A line plot with one panel showing value on the y-axis and eight
quarters on the x-axis. The years are shown in the middle of the first four
and last four quarters. The line touches the panel on the left and right.

This approach works with other geoms as well. For example, you might can create a bar plot representing the same data using the following.

ggplot(sales, aes(x = interaction(quarter, year), y = value)) +
  geom_col() +
  coord_cartesian(ylim = c(0, 32), expand = FALSE, clip = "off") +
  annotate(geom = "text", x = seq_len(nrow(sales)), y = -1, label = sales$quarter, size = 3) +
  annotate(geom = "text", x = c(2.5, 6.5), y = -3, label = unique(sales$year), size = 4) +
  theme(
    plot.margin = unit(c(1, 1, 3, 1), "lines"),
    axis.title.x = element_blank(),
    axis.text.x = element_blank()
    )

A bar chart with one panel showing value on the y-axis and eight
quarters on the x-axis. The years are shown in the middle of the first four
and last four quarters. The outer bars touch the panel on the left and
right.

If it’s undesirable to have the bars flush against the edges of the plot, a similar result can be achieved by leveraging faceting and removing the space between facets to create the appearance of a single plot. However note that the space between the bars for 2020 Q4 and 2021 Q1 is greater than the space between the other bars.

ggplot(sales, aes(x = quarter, y = value)) +
  geom_col() +
  facet_wrap(~year, strip.position = "bottom") +
  theme(
    panel.spacing = unit(0, "lines"), 
    strip.background = element_blank(),
    strip.placement = "outside"
    ) +
  labs(x = NULL)

A bar chart showing value on the y-axis and eight
quarters on the x-axis. The chart appears as a single panel. The years are
shown in the middle of the first four and last four quarters. The outer bars
do not touch the panel on the left and right.

Label formatting and customization

How can I customize the text shown on the axis labels?

Add a scale_*() layer, e.g. scale_x_continuous(), scale_y_discrete(), etc., and add custom labels to the labels argument.

See example

Suppose you want to give more informative labels for the type of drive train.

ggplot(mpg, aes(y = drv)) +
  geom_bar()

A horizontal bar chart showing the number of cars on the x-axis
for each of three types of drive trains on the y-axis. The three drive trains
are labelled from top-to-bottom as 'r', 'f' and '4'.

Use the labels argument in the appropriate scale_*() function. You can find a list of these functions here. Type of drive train (drv) is a discrete variable on the y-axis, so we’ll adjust the labels in scale_y_discrete(). One option is to list the labels in the same order as the levels. Note that we start from the bottom and go up, just like we would if the variable was numeric/continuous.
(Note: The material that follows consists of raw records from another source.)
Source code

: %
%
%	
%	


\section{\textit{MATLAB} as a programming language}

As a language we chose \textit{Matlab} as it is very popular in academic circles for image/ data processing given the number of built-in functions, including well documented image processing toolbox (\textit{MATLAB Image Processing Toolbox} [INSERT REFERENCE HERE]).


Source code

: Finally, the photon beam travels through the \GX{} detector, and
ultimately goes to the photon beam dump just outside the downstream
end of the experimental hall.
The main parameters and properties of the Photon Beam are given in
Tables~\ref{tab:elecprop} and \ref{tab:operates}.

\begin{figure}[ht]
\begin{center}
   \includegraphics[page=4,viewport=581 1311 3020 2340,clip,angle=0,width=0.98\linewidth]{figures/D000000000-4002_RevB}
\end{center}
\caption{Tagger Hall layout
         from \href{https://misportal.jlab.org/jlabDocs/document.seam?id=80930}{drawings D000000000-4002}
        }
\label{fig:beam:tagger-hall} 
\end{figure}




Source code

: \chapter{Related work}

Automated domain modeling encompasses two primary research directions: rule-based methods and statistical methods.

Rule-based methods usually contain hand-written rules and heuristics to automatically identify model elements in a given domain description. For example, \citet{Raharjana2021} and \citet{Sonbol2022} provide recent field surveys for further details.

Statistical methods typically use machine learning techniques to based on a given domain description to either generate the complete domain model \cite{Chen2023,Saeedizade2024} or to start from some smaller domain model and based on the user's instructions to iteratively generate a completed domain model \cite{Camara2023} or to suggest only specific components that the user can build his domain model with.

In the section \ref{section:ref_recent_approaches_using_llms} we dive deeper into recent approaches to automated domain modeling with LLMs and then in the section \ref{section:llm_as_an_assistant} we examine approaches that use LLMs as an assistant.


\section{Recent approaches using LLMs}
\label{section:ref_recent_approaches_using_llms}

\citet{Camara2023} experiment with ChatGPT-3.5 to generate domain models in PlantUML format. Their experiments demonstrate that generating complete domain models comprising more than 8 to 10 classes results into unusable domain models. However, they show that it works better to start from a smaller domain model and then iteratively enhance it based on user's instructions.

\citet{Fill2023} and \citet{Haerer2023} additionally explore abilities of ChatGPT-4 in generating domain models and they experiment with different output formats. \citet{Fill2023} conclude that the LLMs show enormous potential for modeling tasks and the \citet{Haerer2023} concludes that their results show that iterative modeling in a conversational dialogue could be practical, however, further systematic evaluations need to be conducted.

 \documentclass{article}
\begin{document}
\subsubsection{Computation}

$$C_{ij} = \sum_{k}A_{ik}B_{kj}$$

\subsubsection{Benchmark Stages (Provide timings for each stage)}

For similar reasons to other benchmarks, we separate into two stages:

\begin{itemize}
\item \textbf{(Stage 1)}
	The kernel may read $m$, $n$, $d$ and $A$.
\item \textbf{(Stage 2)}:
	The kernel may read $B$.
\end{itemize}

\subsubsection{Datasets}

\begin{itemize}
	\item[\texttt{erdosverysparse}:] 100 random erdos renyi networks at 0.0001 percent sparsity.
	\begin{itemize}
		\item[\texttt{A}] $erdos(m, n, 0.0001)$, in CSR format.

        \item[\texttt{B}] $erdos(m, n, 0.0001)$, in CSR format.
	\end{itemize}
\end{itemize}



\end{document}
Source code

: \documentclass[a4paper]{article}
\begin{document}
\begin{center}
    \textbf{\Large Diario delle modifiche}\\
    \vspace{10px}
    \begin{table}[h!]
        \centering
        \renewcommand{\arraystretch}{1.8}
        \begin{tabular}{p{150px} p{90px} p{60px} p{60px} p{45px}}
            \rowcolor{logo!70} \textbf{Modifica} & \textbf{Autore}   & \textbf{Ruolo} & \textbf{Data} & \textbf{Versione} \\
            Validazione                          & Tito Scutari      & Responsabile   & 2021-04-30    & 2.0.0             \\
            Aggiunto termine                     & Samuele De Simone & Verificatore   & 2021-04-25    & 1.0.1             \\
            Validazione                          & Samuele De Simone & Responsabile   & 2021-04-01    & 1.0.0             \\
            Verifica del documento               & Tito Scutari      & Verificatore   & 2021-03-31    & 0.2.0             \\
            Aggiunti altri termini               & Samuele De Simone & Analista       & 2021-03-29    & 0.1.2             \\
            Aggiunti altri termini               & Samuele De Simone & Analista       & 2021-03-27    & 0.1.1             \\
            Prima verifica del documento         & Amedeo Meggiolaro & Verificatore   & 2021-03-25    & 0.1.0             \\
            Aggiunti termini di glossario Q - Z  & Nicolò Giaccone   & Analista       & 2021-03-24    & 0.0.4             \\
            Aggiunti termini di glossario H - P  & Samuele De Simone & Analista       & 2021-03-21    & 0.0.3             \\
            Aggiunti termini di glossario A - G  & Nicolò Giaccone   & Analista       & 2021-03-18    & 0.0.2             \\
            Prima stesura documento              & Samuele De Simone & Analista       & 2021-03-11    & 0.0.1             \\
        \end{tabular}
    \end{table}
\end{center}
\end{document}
ggplot(mpg, aes(y = drv)) +
  geom_bar() +
  scale_y_discrete(
    labels = c("Four wheel drive", "Front wheel drive", "Rear wheel drive")
  )

A horizontal bar chart showing the number of cars on the x-axis
for each of three types of drive trains on the y-axis. The three drive trains
are labelled from top-to-bottom as 'Rear wheel drive', 'Front wheel drive'
and 'Four wheel drive'.

Another approach is to use a named list. This approach not only makes the relabelling more explicit, but it also means you don’t need to worry about the order of the levels.
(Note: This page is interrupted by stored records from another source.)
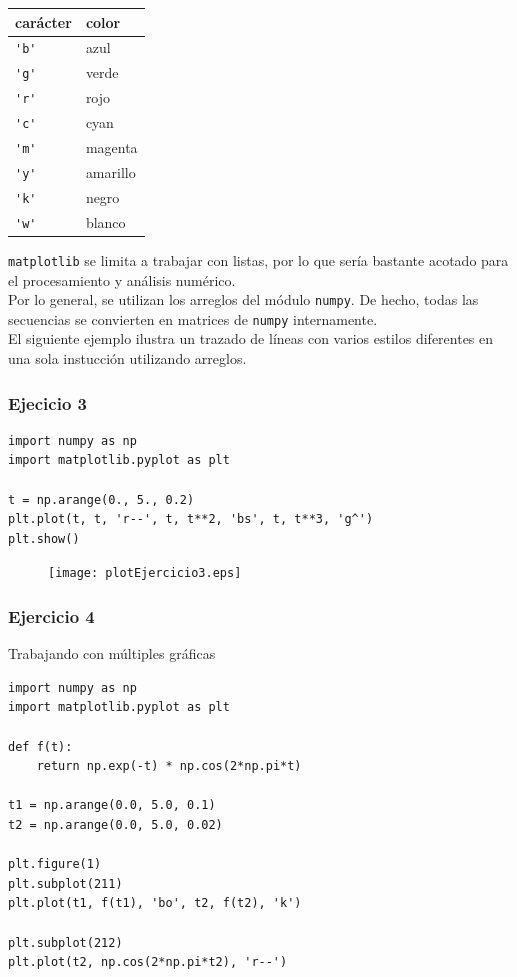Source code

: \begin{frame}[fragile]
\begin{tabular}{l | l}
carácter & color \\ \hline
\verb|'b'| & azul \\ \hline
\verb|'g'| & verde \\ \hline
\verb|'r'| & rojo \\ \hline
\verb|'c'| & cyan \\ \hline
\verb|'m'| & magenta \\ \hline
\verb|'y'| & amarillo \\ \hline
\verb|'k'| & negro \\ \hline
\verb|'w'| & blanco
\end{tabular}
\end{frame}
\begin{frame}
\texttt{matplotlib} se limita a trabajar con listas, por lo que sería bastante acotado para el procesamiento y análisis numérico.
\\
\medskip
Por lo general, se utilizan los arreglos del módulo \texttt{numpy}. De hecho, todas las secuencias se convierten en matrices de \texttt{numpy} internamente.
\\
\medskip
El siguiente ejemplo ilustra un trazado de líneas con varios estilos diferentes en una sola instucción utilizando arreglos.
\end{frame}
\begin{frame}[fragile]
\frametitle{Ejecicio 3}
\begin{lstlisting}
import numpy as np
import matplotlib.pyplot as plt

t = np.arange(0., 5., 0.2)
plt.plot(t, t, 'r--', t, t**2, 'bs', t, t**3, 'g^')
plt.show()
\end{lstlisting}
\end{frame}
\begin{frame}[fragile]
\begin{figure}
	\centering
	\texttt{[image: plotEjercicio3.eps]}
\end{figure}
\end{frame}
\begin{frame}[fragile]
\frametitle{Ejercicio 4}
Trabajando con múltiples gráficas
\begin{lstlisting}
import numpy as np
import matplotlib.pyplot as plt

def f(t):
    return np.exp(-t) * np.cos(2*np.pi*t)

t1 = np.arange(0.0, 5.0, 0.1)
t2 = np.arange(0.0, 5.0, 0.02)

plt.figure(1)
plt.subplot(211)
plt.plot(t1, f(t1), 'bo', t2, f(t2), 'k')

plt.subplot(212)
plt.plot(t2, np.cos(2*np.pi*t2), 'r--')
\end{lstlisting}
\end{frame}
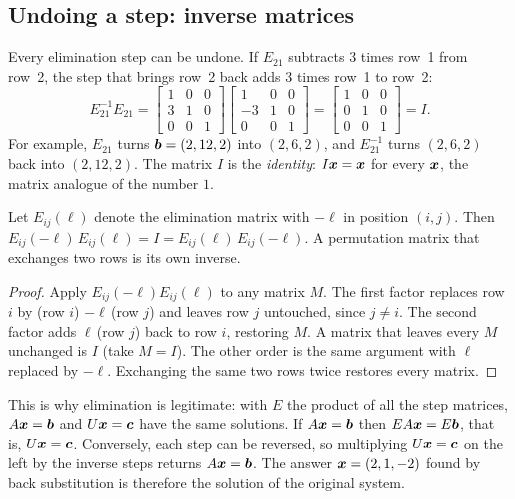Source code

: \subsection{Undoing a step: inverse matrices}

Every elimination step can be undone. If $E_{21}$ subtracts $3$ times row~1 from row~2, the
step that brings row~2 back adds $3$ times row~1 to row~2:
\[
  E_{21}^{-1}E_{21}=
  \begin{bmatrix} 1 & 0 & 0\\ 3 & 1 & 0\\ 0 & 0 & 1\end{bmatrix}
  \begin{bmatrix} 1 & 0 & 0\\ -3 & 1 & 0\\ 0 & 0 & 1\end{bmatrix}
  =\begin{bmatrix} 1 & 0 & 0\\ 0 & 1 & 0\\ 0 & 0 & 1\end{bmatrix}=I .
\]
For example, $E_{21}$ turns $\vb{b}=(2,12,2)$ into $(2,6,2)$, and $E_{21}^{-1}$ turns
$(2,6,2)$ back into $(2,12,2)$. The matrix $I$ is the \emph{identity}: $I\vb{x}=\vb{x}$ for
every $\vb{x}$, the matrix analogue of the number $1$.

\begin{proposition}\label{prop:u03-Einv}
Let $E_{ij}(\ell)$ denote the elimination matrix with $-\ell$ in position $(i,j)$. Then
$E_{ij}(-\ell)\,E_{ij}(\ell)=I=E_{ij}(\ell)\,E_{ij}(-\ell)$. A permutation matrix that
exchanges two rows is its own inverse.
\end{proposition}

\begin{proof}
Apply $E_{ij}(-\ell)E_{ij}(\ell)$ to any matrix $M$. The first factor replaces row $i$ by
(row $i$) $-\ell\,$(row $j$) and leaves row $j$ untouched, since $j\neq i$. The second factor
adds $\ell\,$(row $j$) back to row $i$, restoring $M$. A matrix that leaves every $M$
unchanged is $I$ (take $M=I$). The other order is the same argument with $\ell$ replaced by
$-\ell$. Exchanging the same two rows twice restores every matrix.
\end{proof}

This is why elimination is legitimate: with $E$ the product of all the step matrices,
$A\vb{x}=\vb{b}$ and $U\vb{x}=\vb{c}$ have the same solutions. If $A\vb{x}=\vb{b}$ then
$EA\vb{x}=E\vb{b}$, that is, $U\vb{x}=\vb{c}$. Conversely, each step can be reversed, so
multiplying $U\vb{x}=\vb{c}$ on the left by the inverse steps returns $A\vb{x}=\vb{b}$. The
answer $\vb{x}=(2,1,-2)$ found by back substitution is therefore the solution of the original
system.

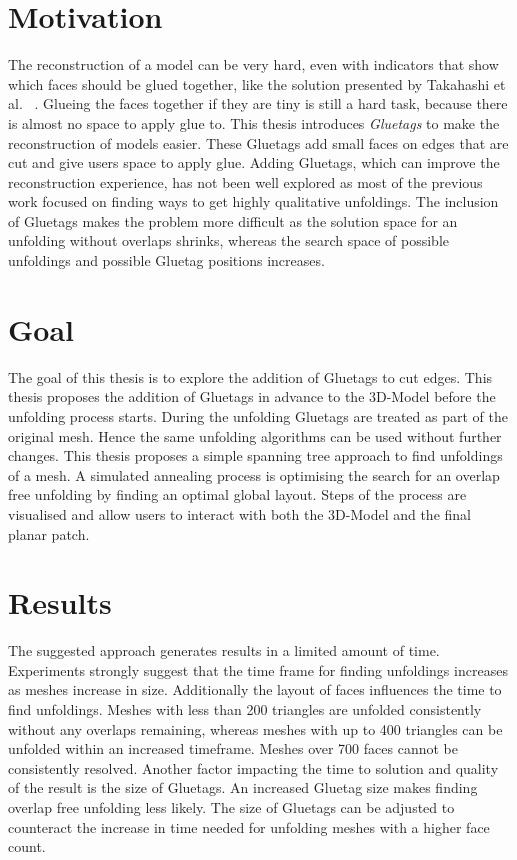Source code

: \documentclass[draft,final]{vutinfth} %
\begin{document}
\section{Motivation}
The reconstruction of a model can be very hard, even with indicators that show which faces should be glued together, like the solution presented by Takahashi et al.
~\cite{takahashi2011optimized}. Glueing the faces together if they are tiny is still a hard task, because there is almost no space to apply glue to.
This thesis introduces \textit{Gluetags} to make the reconstruction of models easier. These Gluetags add small faces on edges that are cut and give users space to apply glue. Adding Gluetags, which can improve the reconstruction experience, has not been well explored as most of the previous work focused on finding ways to get highly qualitative unfoldings. The inclusion of Gluetags makes the problem more difficult as the solution space for an unfolding without overlaps shrinks, whereas the search space of possible unfoldings and possible Gluetag positions increases.

\section{Goal}
The goal of this thesis is to explore the addition of Gluetags to cut edges. This thesis proposes the addition of Gluetags in advance to the 3D-Model before the unfolding process starts. During the unfolding Gluetags are treated as part of the original mesh. Hence the same unfolding algorithms can be used without further changes. This thesis proposes a simple spanning tree approach to find unfoldings of a mesh. A simulated annealing process is optimising the search for an overlap free unfolding by finding an optimal global layout. Steps of the process are visualised and allow users to interact with both the 3D-Model and the final planar patch.

\section{Results}
The suggested approach generates results in a limited amount of time. Experiments strongly suggest that the time frame for finding unfoldings increases as meshes increase in size. Additionally the layout of faces influences the time to find unfoldings. Meshes with less than 200 triangles are unfolded consistently without any overlaps remaining, whereas meshes with up to 400 triangles can be unfolded within an increased timeframe. Meshes over 700 faces cannot be consistently resolved. Another factor impacting the time to solution and quality of the result is the size of Gluetags. An increased Gluetag size makes finding overlap free unfolding less likely. The size of Gluetags can be adjusted to counteract the increase in time needed for unfolding meshes with a higher face count.
\end{document}
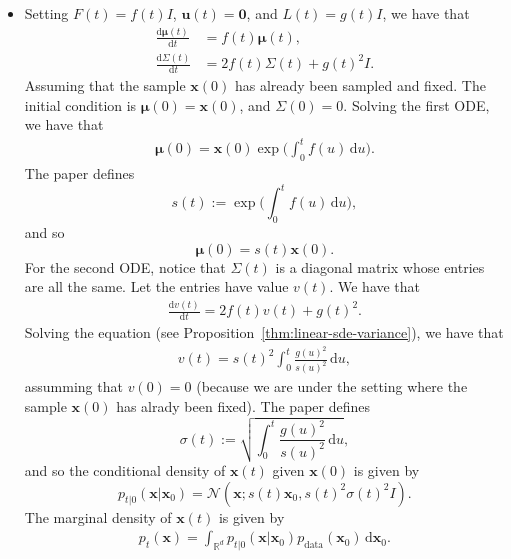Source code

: \documentclass[10pt]{article}
\newtheorem{theorem}[lemma]{Theorem}
\newcommand{\dee}{\mathrm{d}}
\newcommand{\ve}[1]{\mathbf{#1}}
\newcommand{\ves}[1]{\boldsymbol{#1}}
\newcommand{\mcal}[1]{\mathcal{#1}}
\newcommand{\Real}{\mathbb{R}}
\newcommand{\data}{\mathrm{data}}
\begin{document}
\begin{itemize}
  \begin{theorem}
    Consider a {\bf linear SDE} of the form
    \begin{align*}
      \dee \ve{x} = \big(F(t)\ve{x} + \ve{u}(t) \big)\, \dee t + L(t)\, \dee \ve{W} 
    \end{align*}
    where $F: \Real \rightarrow \Real^{d \times d}$, $\ve{u}: \Real \rightarrow \Real^d$, and $L: \Real \rightarrow \Real^{d \times d}$. We have that the solution of this equation is a Gaussian process whose mean and covariance matrix,
    \begin{align*}
      \ves{\mu}(t) &= E[\ve{x}(t)], \\ 
      \Sigma(t) &= E[(\ve{x}(t) - \ves{\mu}(t)) (\ve{x}(t) - \ves{\mu}(t))^T],
    \end{align*}
    satisfy the ODEs
    \begin{align*}
      \frac{\dee\ves{\mu}(t)}{\dee t} &= F(t) \ves{\mu}(t), \\
      \frac{\dee\Sigma(t)}{\dee t} &= F(t) \Sigma(t) + \Sigma(t) F(t)^T + L(t)L(t)^T. 
    \end{align*}
  \end{theorem}
  \item Setting $F(t) = f(t)I$, $\ve{u}(t) = \ve{0}$, and $L(t) = g(t)I$, we have that
  \begin{align*}
    \frac{\dee\ves{\mu}(t)}{\dee t} &= f(t) \ves{\mu}(t), \\
    \frac{\dee\Sigma(t)}{\dee t} &= 2 f(t) \Sigma(t) + g(t)^2 I. 
  \end{align*}
  Assuming that the sample $\ve{x}(0)$ has already been sampled and fixed. The initial condition is $\ves{\mu}(0) = \ve{x}(0)$, and $\Sigma(0) = 0$. Solving the first ODE, we have that
  \begin{align*}
    \ves{\mu}(0) = \ve{x}(0) \exp\bigg( \int_0^t f(u)\, \dee u \bigg).
  \end{align*}
  The paper defines $$s(t) := \exp\bigg( \int_0^t f(u)\, \dee u\bigg),$$ and so $$\ves{\mu}(0) = s(t) \ve{x}(0).$$
  For the second ODE, notice that $\Sigma(t)$ is a diagonal matrix whose entries are all the same. Let the entries have value $v(t)$. We have that
  \begin{align*}
    \frac{\dee v(t)}{\dee t} = 2f(t)v(t) + g(t)^2.
  \end{align*}
  Solving the equation (see Proposition~\ref{thm:linear-sde-variance}), we have that
  \begin{align*}
    v(t) = s(t)^2 \int_0^t \frac{g(u)^2}{s(u)^2}\, \dee u,
  \end{align*}
  assumming that $v(0) = 0$ (because we are under the setting where the sample $\ve{x}(0)$ has alrady been fixed). The paper defines $$\sigma(t) := \sqrt{\int_0^t \frac{g(u)^2}{s(u)^2}\, \dee u},$$
  and so the conditional density of $\ve{x}(t)$ given $\ve{x}(0)$ is given by
  $$p_{t|0}(\ve{x}|\ve{x}_0) = \mcal{N}(\ve{x} ; s(t)\ve{x}_0, s(t)^2 \sigma(t)^2 I ). $$
  The marginal density of $\ve{x}(t)$ is given by
  \begin{align*}
    p_t(\ve{x}) = \int_{\Real^d} p_{t|0}(\ve{x} | \ve{x}_0) p_{\data}(\ve{x}_0)\, \dee \ve{x}_0.
  \end{align*}


\end{itemize}
\end{document}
ggplot(mpg, aes(y = drv)) +
  geom_bar() +
  scale_y_discrete(
    labels = c(
      "f" = "Front wheel drive",
      "r" = "Rear wheel drive",
      "4" = "Four wheel drive"
    )
  )

How can I stop R from using scientific notation on axis labels?
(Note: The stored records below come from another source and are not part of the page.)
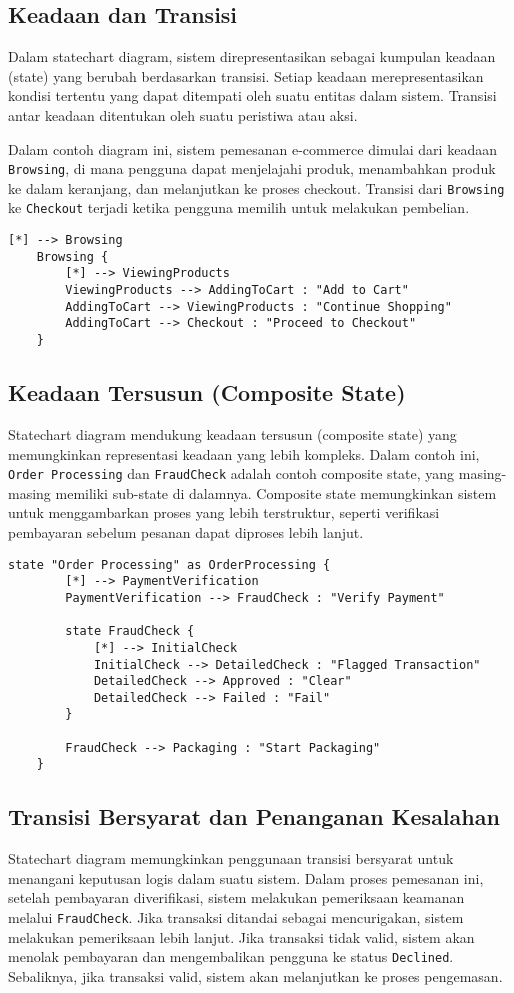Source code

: 

\subsection{Keadaan dan Transisi}
Dalam statechart diagram, sistem direpresentasikan sebagai kumpulan keadaan (state) yang berubah berdasarkan transisi. Setiap keadaan merepresentasikan kondisi tertentu yang dapat ditempati oleh suatu entitas dalam sistem. Transisi antar keadaan ditentukan oleh suatu peristiwa atau aksi. 

Dalam contoh diagram ini, sistem pemesanan e-commerce dimulai dari keadaan \texttt{Browsing}, di mana pengguna dapat menjelajahi produk, menambahkan produk ke dalam keranjang, dan melanjutkan ke proses checkout. Transisi dari \texttt{Browsing} ke \texttt{Checkout} terjadi ketika pengguna memilih untuk melakukan pembelian.

\begin{lstlisting}[language=puml]
	[*] --> Browsing
	Browsing {
		[*] --> ViewingProducts
		ViewingProducts --> AddingToCart : "Add to Cart"
		AddingToCart --> ViewingProducts : "Continue Shopping"
		AddingToCart --> Checkout : "Proceed to Checkout"
	}
\end{lstlisting}

\subsection{Keadaan Tersusun (Composite State)}
Statechart diagram mendukung keadaan tersusun (composite state) yang memungkinkan representasi keadaan yang lebih kompleks. Dalam contoh ini, \texttt{Order Processing} dan \texttt{FraudCheck} adalah contoh composite state, yang masing-masing memiliki sub-state di dalamnya. Composite state memungkinkan sistem untuk menggambarkan proses yang lebih terstruktur, seperti verifikasi pembayaran sebelum pesanan dapat diproses lebih lanjut.

\begin{lstlisting}[language=puml]
	state "Order Processing" as OrderProcessing {
		[*] --> PaymentVerification
		PaymentVerification --> FraudCheck : "Verify Payment"
		
		state FraudCheck {
			[*] --> InitialCheck
			InitialCheck --> DetailedCheck : "Flagged Transaction"
			DetailedCheck --> Approved : "Clear"
			DetailedCheck --> Failed : "Fail"
		}
		
		FraudCheck --> Packaging : "Start Packaging"
	}
\end{lstlisting}

\subsection{Transisi Bersyarat dan Penanganan Kesalahan}
Statechart diagram memungkinkan penggunaan transisi bersyarat untuk menangani keputusan logis dalam suatu sistem. Dalam proses pemesanan ini, setelah pembayaran diverifikasi, sistem melakukan pemeriksaan keamanan melalui \texttt{FraudCheck}. Jika transaksi ditandai sebagai mencurigakan, sistem melakukan pemeriksaan lebih lanjut. Jika transaksi tidak valid, sistem akan menolak pembayaran dan mengembalikan pengguna ke status \texttt{Declined}. Sebaliknya, jika transaksi valid, sistem akan melanjutkan ke proses pengemasan.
Use scales::label_number() to force decimal display of numbers. You will first need to add a scale_*() layer (e.g. scale_x_continuous(), scale_y_discrete(), etc.) and customise the labels argument within this layer with this function.

See example

By default, large numbers on the axis labels in the following plot are shown in scientific notation.

ggplot(txhousing, aes(x = median, y = volume)) +
  geom_point()
#> Warning: Removed 617 rows containing missing values or values outside the scale range
#> (`geom_point()`).

A scatter plot showing the median sale price of housing in Texas
on the x-axis and the total volume of sales on the y-axis. The labels of
both axes are in scientific notation, for example: '1e+09'.

The scales package offers a large number of functions to control the formatting of axis labels and legend keys. Use scales::label_number() to force decimal display of numbers rather than using scientific notation or use scales::label_comma() to insert a comma every three digits.

library(scales)
ggplot(txhousing, aes(x = median, y = volume)) +
  geom_point() +
  scale_x_continuous(labels = label_number()) +
  scale_y_continuous(labels = label_comma())
#> Warning: Removed 617 rows containing missing values or values outside the scale range
#> (`geom_point()`).

A scatter plot showing the median sale price of housing in Texas
on the x-axis and the total volume of sales on the y-axis. The labels of
the y-axis are written out in full, with commas marking groups of three
zeroes. The x-axis labels are written out in full, with spaces marking
groups of three zeroes.

How can I change the number of decimal places on axis labels?

Set the accuracy in scales::label_number() to the desired level of decimal places, e.g. 0.1 to show 1 decimal place, 0.0001 to show 4 decimal places, etc. You will first need to add a scale_*() layer (e.g. scale_x_continuous(), scale_y_discrete(), etc.) and customise the labels argument within this layer with this function.

See example

Suppose you want to increase/decrease the number of decimal spaces shown in the axis text in the following plot.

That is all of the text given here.